TASK PROMPT: Only the lines of the data below from the one with "## 📋 客户信息字段" through the one with "- **存储方式** - 内存存储（开发环境）" are wanted. Repeat them exactly.

RECORDS:
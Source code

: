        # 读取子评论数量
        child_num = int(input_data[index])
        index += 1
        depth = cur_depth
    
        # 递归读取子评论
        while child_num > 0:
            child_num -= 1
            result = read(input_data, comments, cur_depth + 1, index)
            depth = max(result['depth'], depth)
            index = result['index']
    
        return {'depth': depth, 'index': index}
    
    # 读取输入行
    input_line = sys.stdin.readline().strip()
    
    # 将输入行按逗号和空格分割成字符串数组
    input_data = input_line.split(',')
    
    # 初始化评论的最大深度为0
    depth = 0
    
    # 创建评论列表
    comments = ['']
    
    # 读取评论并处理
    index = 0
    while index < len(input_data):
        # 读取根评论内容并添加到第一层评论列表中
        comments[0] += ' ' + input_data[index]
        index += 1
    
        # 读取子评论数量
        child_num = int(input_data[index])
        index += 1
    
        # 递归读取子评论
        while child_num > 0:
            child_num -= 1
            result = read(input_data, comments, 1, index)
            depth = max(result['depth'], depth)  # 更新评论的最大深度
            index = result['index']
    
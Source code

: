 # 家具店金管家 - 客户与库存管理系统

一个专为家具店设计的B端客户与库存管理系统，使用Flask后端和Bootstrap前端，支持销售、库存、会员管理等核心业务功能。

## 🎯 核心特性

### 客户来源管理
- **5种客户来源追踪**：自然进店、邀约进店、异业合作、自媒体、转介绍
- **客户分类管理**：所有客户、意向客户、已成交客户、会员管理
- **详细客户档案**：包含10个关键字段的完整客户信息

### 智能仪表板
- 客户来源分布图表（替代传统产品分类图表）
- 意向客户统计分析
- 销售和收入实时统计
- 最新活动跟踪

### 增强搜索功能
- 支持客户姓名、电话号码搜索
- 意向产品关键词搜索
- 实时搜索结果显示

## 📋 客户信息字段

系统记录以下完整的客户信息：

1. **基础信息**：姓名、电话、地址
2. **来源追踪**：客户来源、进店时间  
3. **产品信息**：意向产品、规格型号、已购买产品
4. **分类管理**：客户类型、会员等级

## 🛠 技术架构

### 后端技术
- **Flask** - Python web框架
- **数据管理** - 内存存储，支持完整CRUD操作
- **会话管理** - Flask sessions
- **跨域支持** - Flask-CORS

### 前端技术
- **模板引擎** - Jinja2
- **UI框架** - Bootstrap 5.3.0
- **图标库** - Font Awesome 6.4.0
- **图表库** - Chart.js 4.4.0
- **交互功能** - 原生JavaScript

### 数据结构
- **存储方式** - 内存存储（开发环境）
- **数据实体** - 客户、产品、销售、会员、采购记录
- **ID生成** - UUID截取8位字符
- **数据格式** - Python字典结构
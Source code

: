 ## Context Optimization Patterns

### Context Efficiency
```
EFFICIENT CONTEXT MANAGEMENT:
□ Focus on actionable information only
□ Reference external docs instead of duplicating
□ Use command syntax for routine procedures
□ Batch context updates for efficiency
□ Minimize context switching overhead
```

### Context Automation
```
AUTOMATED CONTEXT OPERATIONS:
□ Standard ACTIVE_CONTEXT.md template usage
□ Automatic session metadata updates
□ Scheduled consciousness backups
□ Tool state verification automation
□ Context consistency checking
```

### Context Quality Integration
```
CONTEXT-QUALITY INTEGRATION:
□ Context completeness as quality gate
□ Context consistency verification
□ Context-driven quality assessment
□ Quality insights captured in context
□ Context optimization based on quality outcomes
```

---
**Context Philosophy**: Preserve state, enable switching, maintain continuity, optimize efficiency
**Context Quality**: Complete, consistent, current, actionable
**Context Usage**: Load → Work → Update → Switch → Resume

WORKED SOLUTION:
## 📋 客户信息字段

系统记录以下完整的客户信息：

1. **基础信息**：姓名、电话、地址
2. **来源追踪**：客户来源、进店时间  
3. **产品信息**：意向产品、规格型号、已购买产品
4. **分类管理**：客户类型、会员等级

## 🛠 技术架构

### 后端技术
- **Flask** - Python web框架
- **数据管理** - 内存存储，支持完整CRUD操作
- **会话管理** - Flask sessions
- **跨域支持** - Flask-CORS

### 前端技术
- **模板引擎** - Jinja2
- **UI框架** - Bootstrap 5.3.0
- **图标库** - Font Awesome 6.4.0
- **图表库** - Chart.js 4.4.0
- **交互功能** - 原生JavaScript

### 数据结构
- **存储方式** - 内存存储（开发环境）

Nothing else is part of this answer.